Even with all the iconic hits he was involved in, Steven Spielberg‘s career is littered with intriguing “what-ifs.” The director brought the world such classics as Jaws, Raiders of the Lost Ark, and Jurassic Park. And yet, Spielberg could have directed movies such as Spider-Man in an alternate universe. Likewise, the Spielberg-produced Who Framed Roger Rabbit would have had a much different actor if the original plans panned out.
‘Who Framed Roger Rabbit’ is a beloved classic
Directed by Robert Zemeckis (Back to the Future, Forrest Gump), Who Framed Roger Rabbit remains a cinematic milestone. Set in 1940s Hollywood, the film follows private detective Eddie Valiant (Bob Hoskins) who gets wrapped up with a wrongfully accused murderer and a conspiracy. The murder suspect? None other than animated film star Roger Rabbit (voiced by Charles Fleischer).
The movie is iconic for its characters — including Roger’s sultry wife, Jessica Rabbit, and the demented Judge Doom (Christopher Lloyd) — and its ground-breaking blend of live-action and animation. Moreover, Zemeckis — and indeed Spielberg — managed to bring together classic cartoon characters from the era, including both Warner Bros. and Disney heroes. But the movie almost had a different lead actor.
Steven Spielberg had a comedy icon in mind for the lead
Apparently, Zemeckis and Spielberg’s initial choice to play the disillusioned private eye was Bill Murray. At the time, the actor would have been made Ghostbusters only a few years earlier. It’s easy to see he could have shined as the curmudgeonly Eddie Valiant. That same year, he would play a character with a similar arc, Frank Cross in Scrooged.
But according to The Washington Post, the filmmakers were unable to track down Murray. The actor is notoriously hard to reach. And as a result, he’s lost out on some very high-profile roles over the years. Disney and Pixar offered Murray the chance to voice James P. Sullivan aka Sulley in Monsters Inc. That role ultimately went to John Goodman instead.

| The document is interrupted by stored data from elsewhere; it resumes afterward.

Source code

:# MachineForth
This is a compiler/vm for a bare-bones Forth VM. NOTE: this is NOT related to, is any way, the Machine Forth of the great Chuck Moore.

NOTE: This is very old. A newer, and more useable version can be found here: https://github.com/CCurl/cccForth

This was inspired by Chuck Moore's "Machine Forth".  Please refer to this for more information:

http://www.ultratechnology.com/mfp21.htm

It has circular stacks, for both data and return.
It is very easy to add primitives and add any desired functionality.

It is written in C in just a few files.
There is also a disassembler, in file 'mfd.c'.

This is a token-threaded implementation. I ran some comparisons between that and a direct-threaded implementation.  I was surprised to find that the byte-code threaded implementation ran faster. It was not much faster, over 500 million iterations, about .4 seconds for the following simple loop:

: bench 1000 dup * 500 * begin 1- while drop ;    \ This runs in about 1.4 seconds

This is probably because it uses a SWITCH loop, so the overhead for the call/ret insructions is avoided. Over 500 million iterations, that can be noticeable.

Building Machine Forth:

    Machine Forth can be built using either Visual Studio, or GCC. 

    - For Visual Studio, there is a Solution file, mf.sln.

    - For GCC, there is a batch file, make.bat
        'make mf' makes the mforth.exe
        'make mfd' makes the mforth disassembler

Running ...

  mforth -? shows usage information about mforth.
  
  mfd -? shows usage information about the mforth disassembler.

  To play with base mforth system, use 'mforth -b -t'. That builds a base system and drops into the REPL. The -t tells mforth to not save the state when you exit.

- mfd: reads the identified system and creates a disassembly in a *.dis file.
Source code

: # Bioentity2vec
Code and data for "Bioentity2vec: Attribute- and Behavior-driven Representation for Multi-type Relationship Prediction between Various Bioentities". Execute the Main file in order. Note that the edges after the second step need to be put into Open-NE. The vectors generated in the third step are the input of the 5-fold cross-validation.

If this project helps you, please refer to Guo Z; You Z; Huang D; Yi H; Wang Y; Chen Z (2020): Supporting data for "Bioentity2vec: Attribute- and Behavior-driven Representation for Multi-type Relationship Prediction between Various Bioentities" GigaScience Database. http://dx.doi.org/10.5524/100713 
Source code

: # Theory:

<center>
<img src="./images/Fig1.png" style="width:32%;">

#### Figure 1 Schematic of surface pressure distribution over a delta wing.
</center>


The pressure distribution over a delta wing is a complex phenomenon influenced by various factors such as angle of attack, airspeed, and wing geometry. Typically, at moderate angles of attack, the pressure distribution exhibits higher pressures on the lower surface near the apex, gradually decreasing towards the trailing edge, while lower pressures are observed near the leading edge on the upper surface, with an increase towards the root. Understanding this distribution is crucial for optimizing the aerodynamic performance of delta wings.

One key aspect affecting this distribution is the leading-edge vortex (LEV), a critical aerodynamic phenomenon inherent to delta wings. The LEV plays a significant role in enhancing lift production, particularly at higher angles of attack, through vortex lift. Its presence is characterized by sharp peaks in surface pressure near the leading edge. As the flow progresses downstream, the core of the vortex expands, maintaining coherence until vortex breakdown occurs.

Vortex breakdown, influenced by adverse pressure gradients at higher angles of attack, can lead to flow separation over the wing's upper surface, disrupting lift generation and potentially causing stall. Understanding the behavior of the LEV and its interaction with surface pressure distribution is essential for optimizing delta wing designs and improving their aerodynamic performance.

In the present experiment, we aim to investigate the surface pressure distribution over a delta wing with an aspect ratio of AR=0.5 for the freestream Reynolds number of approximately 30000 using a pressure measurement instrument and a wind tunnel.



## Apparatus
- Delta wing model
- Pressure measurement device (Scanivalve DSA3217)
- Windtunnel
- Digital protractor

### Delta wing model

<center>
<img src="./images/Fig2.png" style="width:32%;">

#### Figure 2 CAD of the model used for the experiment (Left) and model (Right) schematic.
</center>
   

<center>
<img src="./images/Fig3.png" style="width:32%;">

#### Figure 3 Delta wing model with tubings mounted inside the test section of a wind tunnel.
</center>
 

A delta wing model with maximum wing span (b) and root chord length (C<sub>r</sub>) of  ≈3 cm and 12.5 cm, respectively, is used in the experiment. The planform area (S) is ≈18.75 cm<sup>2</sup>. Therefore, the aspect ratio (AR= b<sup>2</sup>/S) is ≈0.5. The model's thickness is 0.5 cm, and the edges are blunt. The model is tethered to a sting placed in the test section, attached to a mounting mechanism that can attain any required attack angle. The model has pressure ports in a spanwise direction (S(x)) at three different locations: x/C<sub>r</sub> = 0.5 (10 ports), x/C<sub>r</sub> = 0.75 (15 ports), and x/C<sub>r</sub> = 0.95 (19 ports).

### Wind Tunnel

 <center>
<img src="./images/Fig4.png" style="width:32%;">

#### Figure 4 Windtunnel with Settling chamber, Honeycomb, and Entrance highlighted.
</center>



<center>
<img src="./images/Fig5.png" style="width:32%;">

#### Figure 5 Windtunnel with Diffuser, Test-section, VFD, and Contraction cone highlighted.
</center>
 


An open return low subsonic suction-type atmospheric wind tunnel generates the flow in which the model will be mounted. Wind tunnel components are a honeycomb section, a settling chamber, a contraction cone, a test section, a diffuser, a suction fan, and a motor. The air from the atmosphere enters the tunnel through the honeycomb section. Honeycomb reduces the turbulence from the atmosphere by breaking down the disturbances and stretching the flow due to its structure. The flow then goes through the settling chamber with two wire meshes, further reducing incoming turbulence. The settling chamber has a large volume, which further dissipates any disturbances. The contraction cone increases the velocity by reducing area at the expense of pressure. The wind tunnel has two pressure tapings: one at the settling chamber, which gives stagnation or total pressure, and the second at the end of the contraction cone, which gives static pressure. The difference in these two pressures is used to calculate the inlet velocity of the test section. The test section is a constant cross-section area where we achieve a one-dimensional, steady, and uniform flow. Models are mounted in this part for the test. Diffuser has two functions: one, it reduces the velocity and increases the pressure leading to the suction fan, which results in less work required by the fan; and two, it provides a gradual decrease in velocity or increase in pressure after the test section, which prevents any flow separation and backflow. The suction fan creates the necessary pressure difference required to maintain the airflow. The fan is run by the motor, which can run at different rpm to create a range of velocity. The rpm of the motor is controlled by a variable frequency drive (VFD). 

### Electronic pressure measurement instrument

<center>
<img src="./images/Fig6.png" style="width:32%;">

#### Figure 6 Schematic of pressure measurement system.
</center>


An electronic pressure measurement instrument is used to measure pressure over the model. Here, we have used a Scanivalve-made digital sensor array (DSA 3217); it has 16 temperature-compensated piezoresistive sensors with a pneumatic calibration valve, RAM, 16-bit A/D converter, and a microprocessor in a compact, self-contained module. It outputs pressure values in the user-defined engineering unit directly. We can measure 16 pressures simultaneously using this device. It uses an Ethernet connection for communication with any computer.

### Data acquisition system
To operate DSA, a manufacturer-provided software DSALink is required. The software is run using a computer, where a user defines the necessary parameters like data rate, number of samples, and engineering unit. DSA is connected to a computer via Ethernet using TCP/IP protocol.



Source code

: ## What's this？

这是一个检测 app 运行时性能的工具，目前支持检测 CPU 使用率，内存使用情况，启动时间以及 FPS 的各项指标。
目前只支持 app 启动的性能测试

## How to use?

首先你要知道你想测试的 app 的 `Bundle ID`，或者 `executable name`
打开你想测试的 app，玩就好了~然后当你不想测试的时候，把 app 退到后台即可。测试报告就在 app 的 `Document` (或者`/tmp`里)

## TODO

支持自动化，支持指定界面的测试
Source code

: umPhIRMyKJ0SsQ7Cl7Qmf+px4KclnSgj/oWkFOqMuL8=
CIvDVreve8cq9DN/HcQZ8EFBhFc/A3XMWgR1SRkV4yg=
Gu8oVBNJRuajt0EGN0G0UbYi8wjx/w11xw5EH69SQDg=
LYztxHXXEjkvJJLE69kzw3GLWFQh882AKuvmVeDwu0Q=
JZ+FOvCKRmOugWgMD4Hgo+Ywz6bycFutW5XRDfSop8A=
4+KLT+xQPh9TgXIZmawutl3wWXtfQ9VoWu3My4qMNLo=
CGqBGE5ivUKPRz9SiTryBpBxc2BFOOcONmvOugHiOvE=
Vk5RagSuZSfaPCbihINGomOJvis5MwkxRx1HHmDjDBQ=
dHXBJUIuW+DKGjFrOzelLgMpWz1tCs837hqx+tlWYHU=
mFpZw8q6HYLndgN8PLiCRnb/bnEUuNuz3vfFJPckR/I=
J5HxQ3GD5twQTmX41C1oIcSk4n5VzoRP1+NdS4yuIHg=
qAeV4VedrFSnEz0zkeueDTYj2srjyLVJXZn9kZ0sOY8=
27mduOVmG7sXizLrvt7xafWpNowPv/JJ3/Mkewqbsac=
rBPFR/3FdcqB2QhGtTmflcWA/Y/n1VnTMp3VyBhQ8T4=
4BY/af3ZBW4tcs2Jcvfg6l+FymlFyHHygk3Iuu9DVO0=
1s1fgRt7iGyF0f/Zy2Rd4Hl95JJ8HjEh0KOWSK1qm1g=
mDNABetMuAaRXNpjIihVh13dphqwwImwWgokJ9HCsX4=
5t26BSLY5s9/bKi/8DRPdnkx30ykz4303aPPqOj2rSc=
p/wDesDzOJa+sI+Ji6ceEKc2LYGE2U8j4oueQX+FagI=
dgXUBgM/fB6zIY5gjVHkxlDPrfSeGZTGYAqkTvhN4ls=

How does Bill Murray feel about missing out on the role?
Of course, Hoskins — who had rarely played comedic roles — turned out a remarkable choice for Eddie Valiant. Fans and critics praised his performance. And the actor even earned a Golden Globe nod for his work in Who Framed Roger Rabbit. But Murray wasn’t happy to miss the opportunity to work with Spielberg and Zemeckis.
According to the Who Framed Roger Rabbit DVD special features, Murray allegedly screamed in a public place when he discovered — via a newspaper interview — that he was Zemeckis’ and Spielberg’s first choice. At least the legendary actor isn’t alone in missing out. Eddie Murphy was also up to play Eddie Valiant and turned it down, a decision he came to regret.